REPORTS THAT Donald Trump intends to reverse course on the TPP and seek American admittance to the agreement are vaguely humorous. Namely, withdrawing from the agreement was not only a key campaign promise of Trump’s but literally one of Trump’s first actions in office.

It remains to be seen how well this U-turn will sit with Trump’s base, seeing as Trump’s claim that he would be withdrawing America from free trade agreements was to put American domestic interests first. If this is a unilateral decision by Trump, this also has potential to cause dissent within the ranks of the Trump administration. Key Trump administration economic advisor Peter Navarro, who recently became the dominant economic official within the Trump administration after ousting rival Gary Cohn, is generally seen as having orchestrated Trump’s withdrawal from the TPP, having been a strong critic of American participation in free trade.

Donald Trump (left) and Peter Navarro (right). Photo credit: Office of the President

As such, seeking to reenter the TPP could, in fact, be a product of more muddled thinking Trump, as observed in a number of last-minute reversals in American policy which seem to stem directly from the president. The most recent example in international foreign policy would be Trump suddenly declaring a willingness to meet with North Korean leader Kim Jong-un, but as with the proposed Kim-Trump summit, prominently opposed by recently named National Security Advisor John Bolton, it is possible that Trump advisors such as Navarro will seek to talk their boss out of going through with attempts to rejoin the TPP. The Trump administration seeking to rejoin the TPP in such a last-minute reversal, then.

It is reported that Trump’s decision to reenter the TPP may stem from the fact that American farmers have been hurt by the trade war with China that the Trump administration dragged America into through imposing high tariffs on aluminum and steel experts and launching a variety of trade sanctions against China, something Navarro was also seem as instrumental in. Although Trump has downplayed the effects that a trade war with China would have, this may be a way in which America is suffering from a trade war with China.

Seeing as the TPP was meant to build stronger trade ties between America and Asia Pacific nations, weaving them more tightly together economically to counter the threat of China by raising the economic incentive for Asia Pacific nations to defend each other.
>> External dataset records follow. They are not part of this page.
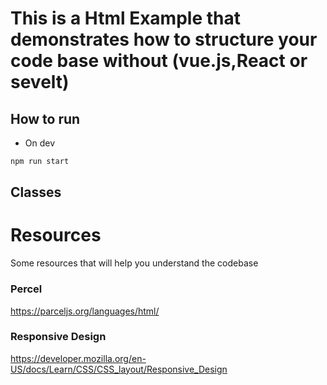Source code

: # This is a Html Example that demonstrates how to structure your code base without (vue.js,React or sevelt)

## How to run

- On dev

```sh
npm run start
```

## Classes


# Resources

Some resources that will help you understand the codebase

### Percel
https://parceljs.org/languages/html/
### Responsive Design

https://developer.mozilla.org/en-US/docs/Learn/CSS/CSS_layout/Responsive_Design
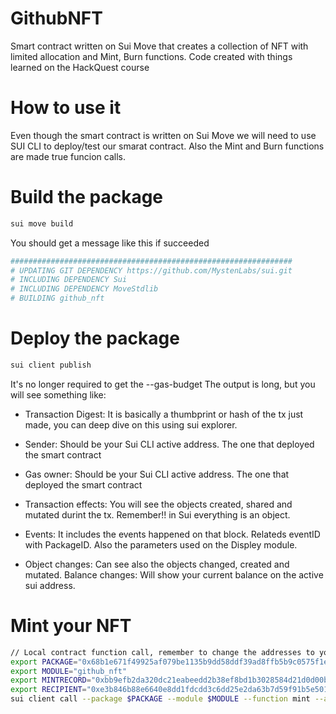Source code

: # GithubNFT
Smart contract written on Sui Move that creates a collection of NFT with limited allocation and Mint, Burn functions. Code created with things learned on the HackQuest course

# How to use it

Even though the smart contract is written on Sui Move we will need to use SUI CLI to deploy/test our smarat contract. Also the Mint and Burn functions are made true funcion calls.

# Build the package

```bash
sui move build
```

You should get a message like this if succeeded

```bash
###############################################################
# UPDATING GIT DEPENDENCY https://github.com/MystenLabs/sui.git
# INCLUDING DEPENDENCY Sui
# INCLUDING DEPENDENCY MoveStdlib
# BUILDING github_nft
```

# Deploy the package 

```bash
sui client publish
```

It's no longer required to get the --gas-budget 
The output is long, but you will see something like:

- Transaction Digest: It is basically a thumbprint or hash of the tx just made, you can deep dive on this using sui explorer.

- Sender: Should be your Sui CLI active address. The one that deployed the smart contract
- Gas owner: Should be your Sui CLI active address. The one that deployed the smart contract

- Transaction effects: You will see the objects created, shared and mutated durint the tx. Remember!! in Sui everything is an object.

- Events: It includes the events happened on that block. Relateds eventID with PackageID. Also the parameters used on the Displey module.

- Object changes: Can see also the objects changed, created and mutated.
Balance changes: Will show your current balance on the active sui address.

# Mint your NFT
```bash
// Local contract function call, remember to change the addresses to your own
export PACKAGE="0x68b1e671f49925af079be1135b9dd58ddf39ad8ffb5b9c0575f1e593abd3e278"
export MODULE="github_nft"
export MINTRECORD="0xbb9efb2da320dc21eabeedd2b38ef8bd1b3028584d21d0d00bc1e3175a443dd9"
export RECIPIENT="0xe3b846b88e6640e8dd1fdcdd3c6dd25e2da63b7d59f91b5e5016a37fe894b9ca"
sui client call --package $PACKAGE --module $MODULE --function mint --args $MINTRECORD "Nubytek NFT 1" "https://i.ibb.co/SsDSqXn/Screenshot-2024-10-01-at-10-56-07-AM.png" $RECIPIENT
```



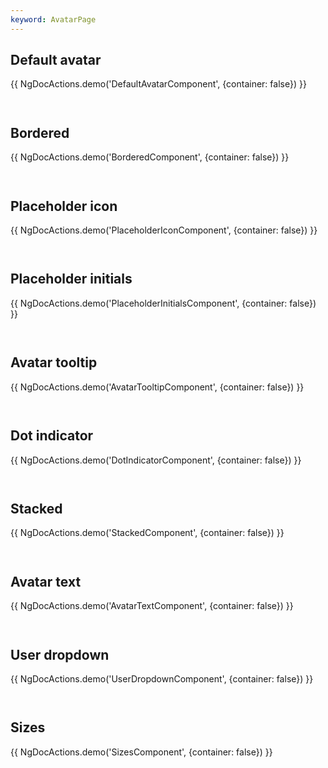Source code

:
```yaml
---
keyword: AvatarPage
---
```


## Default avatar

{{ NgDocActions.demo('DefaultAvatarComponent', {container: false}) }}

```angular-html file="./default-avatar/default-avatar.component.html" group="DefaultAvatarComponent" name="html"

```

```angular-ts file="./default-avatar/default-avatar.component.ts" group="DefaultAvatarComponent" name="typescript"

```

## Bordered

{{ NgDocActions.demo('BorderedComponent', {container: false}) }}

```angular-html file="./bordered/bordered.component.html" group="BorderedComponent" name="html"

```

```angular-ts file="./bordered/bordered.component.ts" group="BorderedComponent" name="typescript"

```

## Placeholder icon

{{ NgDocActions.demo('PlaceholderIconComponent', {container: false}) }}

```angular-html file="./placeholder-icon/placeholder-icon.component.html" group="PlaceholderIconComponent" name="html"

```

```angular-ts file="./placeholder-icon/placeholder-icon.component.ts" group="PlaceholderIconComponent" name="typescript"

```

## Placeholder initials

{{ NgDocActions.demo('PlaceholderInitialsComponent', {container: false}) }}

```angular-html file="./placeholder-initials/placeholder-initials.component.html" group="PlaceholderInitialsComponent" name="html"

```

```angular-ts file="./placeholder-initials/placeholder-initials.component.ts" group="PlaceholderInitialsComponent" name="typescript"

```

## Avatar tooltip

{{ NgDocActions.demo('AvatarTooltipComponent', {container: false}) }}

```angular-html file="./avatar-tooltip/avatar-tooltip.component.html" group="AvatarTooltipComponent" name="html"

```

```angular-ts file="./avatar-tooltip/avatar-tooltip.component.ts" group="AvatarTooltipComponent" name="typescript"

```

## Dot indicator

{{ NgDocActions.demo('DotIndicatorComponent', {container: false}) }}

```angular-html file="./dot-indicator/dot-indicator.component.html" group="DotIndicatorComponent" name="html"

```

```angular-ts file="./dot-indicator/dot-indicator.component.ts" group="DotIndicatorComponent" name="typescript"

```

## Stacked

{{ NgDocActions.demo('StackedComponent', {container: false}) }}

```angular-html file="./stacked/stacked.component.html" group="StackedComponent" name="html"

```

```angular-ts file="./stacked/stacked.component.ts" group="StackedComponent" name="typescript"

```

## Avatar text

{{ NgDocActions.demo('AvatarTextComponent', {container: false}) }}

```angular-html file="./avatar-text/avatar-text.component.html" group="AvatarTextComponent" name="html"

```

```angular-ts file="./avatar-text/avatar-text.component.ts" group="AvatarTextComponent" name="typescript"

```

## User dropdown

{{ NgDocActions.demo('UserDropdownComponent', {container: false}) }}

```angular-html file="./user-dropdown/user-dropdown.component.html" group="UserDropdownComponent" name="html"

```

```angular-ts file="./user-dropdown/user-dropdown.component.ts" group="UserDropdownComponent" name="typescript"

```

## Sizes

{{ NgDocActions.demo('SizesComponent', {container: false}) }}

```angular-html file="./sizes/sizes.component.html" group="SizesComponent" name="html"

```

```angular-ts file="./sizes/sizes.component.ts" group="SizesComponent" name="typescript"

```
Perhaps with growing tensions between America and China, Trump has been pushed towards stronger ties with the Asia Pacific.

No doubt there will be those who will see the Trump administration’s incoherency in a rosy light—namely, with the many irrational actions of the Trump administration to date, there is sometimes the conflation of madness with genius. Some will claim, especially in Taiwan—which is desperate to enter the TPP as a way to cement stronger trade and defense ties with America and other Asia Pacific nations—that Trump’s withdrawal was all part of a larger plan aimed at getting a better deal for America. Alternatively, America seeking to rejoin the TPP will be seen as part of the “stabilization” of the Trump administration and its eventual conforming to international norms after some period of instability—as has already been suggested many times in a manner which usually conflates wishful thinking with reality.

Japanese prime minister Shinzo Abe. Photo credit: Ajswab/WikiCommons/CC

However, it seems very likely at this late stage that America will encounter difficulties rejoining the TPP, seeing as 11 nations have already ratified the Comprehensive and Progressive Agreement for Trans-Pacific Partnership to advance towards the TPP without America. This will contribute to a loss of face for America on the international stage if America is unable to join the TPP, which was originally led by America.

Japan in particular became the dominant power in the TPP following American withdrawal, with negotiations for the agreement proceeding in spite of American withdrawal because it would still be to the geopolitical benefit of Asia Pacific nations to have stronger economic and political ties to ward off the threat of China. Yet TPP nations, as led by Japan, originally sought to leave the path open for a late-stage American re-entrance to the TPP.

But Trump’s controversial trade tariffs on aluminum and steel—which would strongly affect American allies as well as American domestic industries—were the last straw in pushing TPP nations to sign the agreement without America. And now America wants back in again?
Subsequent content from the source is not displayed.